中古マンション購入+リノベーションのデメリット
中古マンション購入+リノベーションのデメリットは、物件購入後に改装するため事前に完成形を確認できない点です。デメリットを緩和するためには、3DやVR、あるいは手描きのイラストなど、設計図だけでなく具体的にイメージを提示してくれるリノベーション会社を選ぶとよいでしょう。
マンションの管理規約や建物の構造により、希望の内装や間取りにできなかったり、窓サッシといった共用部分を変更できなかったりする点もデメリットと言えます。そのほか、建物の構造上、室内に解体できない壁があることも。建物の構造や管理規約は購入前に確認して、理想の暮らしを実現できる物件か見極めることが大切です。住宅購入する前に、それぞれのメリット・デメリットを調べて検討しましょう。

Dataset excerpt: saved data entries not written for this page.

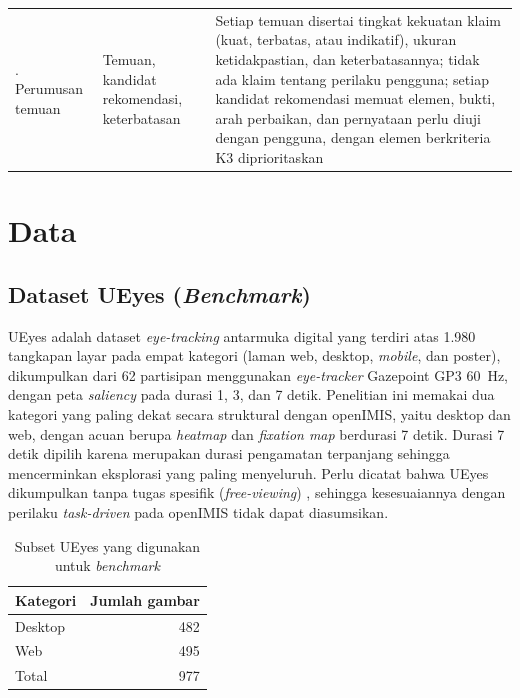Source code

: \begin{longtable}{>{\raggedright\arraybackslash}p{}>{\raggedright\arraybackslash}p{}>{\raggedright\arraybackslash}p{}}
\hline
8. Perumusan temuan & Temuan, kandidat rekomendasi, keterbatasan & Setiap temuan disertai tingkat kekuatan klaim (kuat, terbatas, atau indikatif), ukuran ketidakpastian, dan keterbatasannya; tidak ada klaim tentang perilaku pengguna; setiap kandidat rekomendasi memuat elemen, bukti, arah perbaikan, dan pernyataan perlu diuji dengan pengguna, dengan elemen berkriteria K3 diprioritaskan \\
\end{longtable}

\section{Data}
\label{sec:data}

\subsection{Dataset UEyes (\emph{Benchmark})}
\label{subsec:ueyes}

UEyes \citep{jiang2023ueyes} adalah dataset \emph{eye-tracking} antarmuka digital yang terdiri atas 1.980 tangkapan layar pada empat kategori (laman web, desktop, \emph{mobile}, dan poster), dikumpulkan dari 62 partisipan menggunakan \emph{eye-tracker} Gazepoint GP3 60~Hz, dengan peta \emph{saliency} pada durasi 1, 3, dan 7 detik. Penelitian ini memakai dua kategori yang paling dekat secara struktural dengan openIMIS, yaitu desktop dan web, dengan acuan berupa \emph{heatmap} dan \emph{fixation map} berdurasi 7 detik. Durasi 7 detik dipilih karena merupakan durasi pengamatan terpanjang sehingga mencerminkan eksplorasi yang paling menyeluruh. Perlu dicatat bahwa UEyes dikumpulkan tanpa tugas spesifik (\emph{free-viewing}) \citep{jiang2023ueyes}, sehingga kesesuaiannya dengan perilaku \emph{task-driven} pada openIMIS tidak dapat diasumsikan.

\begin{table}[H]
  \centering
  \caption{Subset UEyes yang digunakan untuk \emph{benchmark}}
  \label{tab:ueyes}
  \begin{tabular}{lr}
    \hline
    \textbf{Kategori} & \textbf{Jumlah gambar} \\
    \hline
    Desktop & 482 \\
    Web & 495 \\
    \hline
    Total & 977 \\
    \hline
  \end{tabular}
\end{table}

上記のような注意点を知り失敗を避けるためにも、契約する前に知識と経験のあるリノベーション会社などプロに物件を見てもらうことをおすすめします。
詳しい内容はこちら>新築マンションでは得られない、中古マンションならではの4つの購入メリット
年代別:マンションの間取りの特徴
中古マンションといっても、築浅のものから築50年以上のものまでさまざまです。マンションの間取りには時代のトレンドが反映されています。ここではマンションの間取りの特徴を年代別に解説します。中古マンションを選ぶ際の参考にしてみてください。
1960年代後半~1970年代のマンションの間取り
1960年代後半から1970年代に建てられたマンションはひとつひとつの部屋が小さく、「センターリビング型」が主流でした。センターリビング型とは部屋の中央にリビングがある間取りのことです。必ずリビングを通ってほかの部屋に向かう構造であるため、家族のコミュニケーションが取りやすい間取りです。一方で、リビング・ダイニングへの採光・日当たりが十分でなく、暗い印象を感じることも。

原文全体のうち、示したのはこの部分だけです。